Given that this model predicts that there shouldn't be any Sierpinski numbers at all but we know that there are, the independence assumption is unwarranted and it would be unwise to base any bets on it. To arrive at a more sound assessment of the value of such a bet would require an in-depth analysis of the history of the Sierpinski problem.

[Edit in response to the comments:]

It was rightly pointed out that I glossed over the possibility that there might be Sierpinski numbers despite the "probability" for this being $0$. However, my conclusion that a rational self-interested actor would abandon the naive model based on the independence assumption upon learning of the existence of Sierpinski numbers was correct.

Let's denote by $I$ the applicability of the independence assumption, by $S$ the existence of a Sierpinski number and by $A$ the existence of at least one prime in the set under consideration. Let's say the actor originally had degree $P(I)$ of belief in the applicability of the independence assumption and didn't know the first thing about Sierpinski numbers. Then the value of the bet to her would be $P(A)=P(I)P(A|I)+P(\neg I)P(A|\neg I)$, where $P(A|I)=1$ is the probability calculated above and $P(A|\neg I)$ is the probability she would ascribe to $A$ if the independence assumption were found not to apply. If her original degree of belief in the independence assumption is very high, that is, nearly $1$, the value of the bet is nearly $€1$.

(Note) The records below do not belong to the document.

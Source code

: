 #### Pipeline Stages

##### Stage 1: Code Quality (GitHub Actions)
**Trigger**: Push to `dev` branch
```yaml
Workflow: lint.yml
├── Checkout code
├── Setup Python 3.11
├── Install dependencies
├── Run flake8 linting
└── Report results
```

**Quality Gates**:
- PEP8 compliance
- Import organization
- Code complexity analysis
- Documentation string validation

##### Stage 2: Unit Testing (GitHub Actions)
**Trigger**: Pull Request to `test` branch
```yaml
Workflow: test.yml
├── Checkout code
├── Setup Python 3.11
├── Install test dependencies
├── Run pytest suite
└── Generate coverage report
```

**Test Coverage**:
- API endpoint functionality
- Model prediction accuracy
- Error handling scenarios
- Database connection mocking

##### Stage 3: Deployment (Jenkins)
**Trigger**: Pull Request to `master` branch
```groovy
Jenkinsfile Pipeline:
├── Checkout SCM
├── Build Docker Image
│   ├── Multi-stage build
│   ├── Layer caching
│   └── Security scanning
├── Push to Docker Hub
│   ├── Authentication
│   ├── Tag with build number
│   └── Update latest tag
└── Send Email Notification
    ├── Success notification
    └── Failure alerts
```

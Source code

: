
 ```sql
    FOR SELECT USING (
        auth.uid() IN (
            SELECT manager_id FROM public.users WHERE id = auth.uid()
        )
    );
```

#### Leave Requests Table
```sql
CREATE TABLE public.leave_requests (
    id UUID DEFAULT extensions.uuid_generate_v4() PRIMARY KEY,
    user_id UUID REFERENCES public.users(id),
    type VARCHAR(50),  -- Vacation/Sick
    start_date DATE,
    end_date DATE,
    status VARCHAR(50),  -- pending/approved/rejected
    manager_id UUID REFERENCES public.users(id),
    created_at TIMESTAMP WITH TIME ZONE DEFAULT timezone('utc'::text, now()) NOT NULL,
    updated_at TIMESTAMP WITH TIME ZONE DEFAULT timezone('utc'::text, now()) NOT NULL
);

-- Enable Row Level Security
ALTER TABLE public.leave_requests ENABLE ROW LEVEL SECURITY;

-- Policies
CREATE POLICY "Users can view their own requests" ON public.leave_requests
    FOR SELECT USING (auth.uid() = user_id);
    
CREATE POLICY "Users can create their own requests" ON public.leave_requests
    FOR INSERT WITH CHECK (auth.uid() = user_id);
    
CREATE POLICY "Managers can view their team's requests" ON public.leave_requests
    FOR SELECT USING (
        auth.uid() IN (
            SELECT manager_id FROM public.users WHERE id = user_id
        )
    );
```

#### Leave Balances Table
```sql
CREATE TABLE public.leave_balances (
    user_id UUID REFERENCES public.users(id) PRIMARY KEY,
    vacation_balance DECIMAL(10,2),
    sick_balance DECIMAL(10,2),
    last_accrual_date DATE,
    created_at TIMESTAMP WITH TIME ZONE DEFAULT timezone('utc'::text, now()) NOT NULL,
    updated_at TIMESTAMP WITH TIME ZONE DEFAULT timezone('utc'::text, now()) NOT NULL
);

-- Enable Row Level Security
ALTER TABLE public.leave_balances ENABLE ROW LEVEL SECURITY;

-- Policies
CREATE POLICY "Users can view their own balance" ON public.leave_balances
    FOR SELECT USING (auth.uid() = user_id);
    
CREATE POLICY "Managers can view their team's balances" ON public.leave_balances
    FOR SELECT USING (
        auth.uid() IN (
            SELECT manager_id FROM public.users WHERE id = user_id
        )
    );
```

Now upon learning that there are in fact Sierpinski numbers, assuming that this would influence her determination of $P(A)$ only via $P(I)$, she would perform a Bayesian update as follows:

$$ \begin{eqnarray} P(A|S) &=& P(I|S)P(A|I)+P(\neg I|S)P(A|\neg I) \\ &=&\frac{P(I\cap S)}{P(S)}P(A|I)+\frac{P(\neg I\cap S)}{P(S)}P(A|\neg I)\\ &=& P(A|\neg I)\; \end{eqnarray} $$

since $P(I\cap S)=0$, as the probability for $S$ under the independence assumption is zero. Thus $P(A|S) = P(A|\neg I)$, that is, learning of the existence of Sierpinski numbers has the effect of abandoning the independence assumption.